■ EXERCISE AIM ■
Exact reproduction required: the lines below from the line with "para Raspberry PI." to the line with "aeronave Tilt-Rotor autônoma.", both ends included, and no others.

(Collected data)
=-=-=-=-=
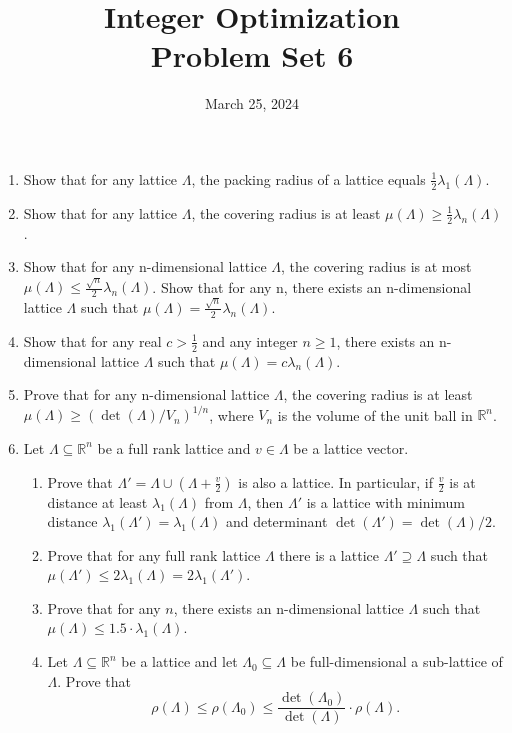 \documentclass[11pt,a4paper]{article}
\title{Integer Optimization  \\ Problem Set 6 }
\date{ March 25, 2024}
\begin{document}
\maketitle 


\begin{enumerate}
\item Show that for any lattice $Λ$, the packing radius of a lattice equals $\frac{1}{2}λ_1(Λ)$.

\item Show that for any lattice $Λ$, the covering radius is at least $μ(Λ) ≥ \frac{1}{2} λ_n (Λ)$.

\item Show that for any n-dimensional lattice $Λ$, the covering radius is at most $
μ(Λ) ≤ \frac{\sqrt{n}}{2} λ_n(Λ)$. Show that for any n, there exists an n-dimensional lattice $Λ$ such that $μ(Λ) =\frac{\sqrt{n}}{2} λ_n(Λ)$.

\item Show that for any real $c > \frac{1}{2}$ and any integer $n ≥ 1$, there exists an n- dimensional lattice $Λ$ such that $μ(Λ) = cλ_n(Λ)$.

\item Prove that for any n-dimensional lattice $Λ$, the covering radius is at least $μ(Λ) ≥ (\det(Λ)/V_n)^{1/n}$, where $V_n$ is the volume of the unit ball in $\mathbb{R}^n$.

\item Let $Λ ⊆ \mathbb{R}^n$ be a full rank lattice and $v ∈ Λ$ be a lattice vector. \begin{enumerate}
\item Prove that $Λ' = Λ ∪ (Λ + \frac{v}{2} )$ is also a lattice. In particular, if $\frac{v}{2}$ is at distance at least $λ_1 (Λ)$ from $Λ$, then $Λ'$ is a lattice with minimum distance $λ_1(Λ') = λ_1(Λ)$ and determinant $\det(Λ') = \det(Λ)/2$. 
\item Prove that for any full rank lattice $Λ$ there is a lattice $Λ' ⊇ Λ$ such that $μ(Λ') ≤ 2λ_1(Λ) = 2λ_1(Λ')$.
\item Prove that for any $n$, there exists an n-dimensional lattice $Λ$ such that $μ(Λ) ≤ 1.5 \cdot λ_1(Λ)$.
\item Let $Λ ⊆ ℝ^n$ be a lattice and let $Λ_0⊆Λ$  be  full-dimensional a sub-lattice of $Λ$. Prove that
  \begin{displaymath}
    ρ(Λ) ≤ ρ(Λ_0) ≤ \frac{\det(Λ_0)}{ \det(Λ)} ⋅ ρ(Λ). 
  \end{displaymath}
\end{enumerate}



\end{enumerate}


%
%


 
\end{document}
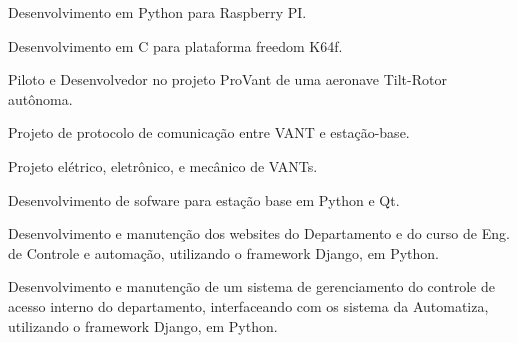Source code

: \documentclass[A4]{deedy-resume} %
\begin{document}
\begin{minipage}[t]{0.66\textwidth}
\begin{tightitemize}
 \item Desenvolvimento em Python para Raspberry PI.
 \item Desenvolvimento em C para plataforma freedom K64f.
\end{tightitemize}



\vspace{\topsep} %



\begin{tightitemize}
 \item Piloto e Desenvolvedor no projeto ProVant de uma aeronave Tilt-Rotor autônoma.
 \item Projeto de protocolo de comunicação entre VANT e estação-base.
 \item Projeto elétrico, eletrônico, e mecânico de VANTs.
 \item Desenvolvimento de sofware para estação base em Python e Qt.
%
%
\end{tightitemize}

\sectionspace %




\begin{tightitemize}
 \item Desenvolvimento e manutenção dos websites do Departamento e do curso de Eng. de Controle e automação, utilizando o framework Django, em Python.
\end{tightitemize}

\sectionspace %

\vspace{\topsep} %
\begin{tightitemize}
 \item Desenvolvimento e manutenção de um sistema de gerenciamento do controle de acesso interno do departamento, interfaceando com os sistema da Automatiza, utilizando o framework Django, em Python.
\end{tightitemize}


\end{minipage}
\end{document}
=-=-=-=-=
■ EXERCISE OUTPUT ■
 \item Desenvolvimento em Python para Raspberry PI.
 \item Desenvolvimento em C para plataforma freedom K64f.
\end{tightitemize}



\vspace{\topsep} %



\begin{tightitemize}
 \item Piloto e Desenvolvedor no projeto ProVant de uma aeronave Tilt-Rotor autônoma.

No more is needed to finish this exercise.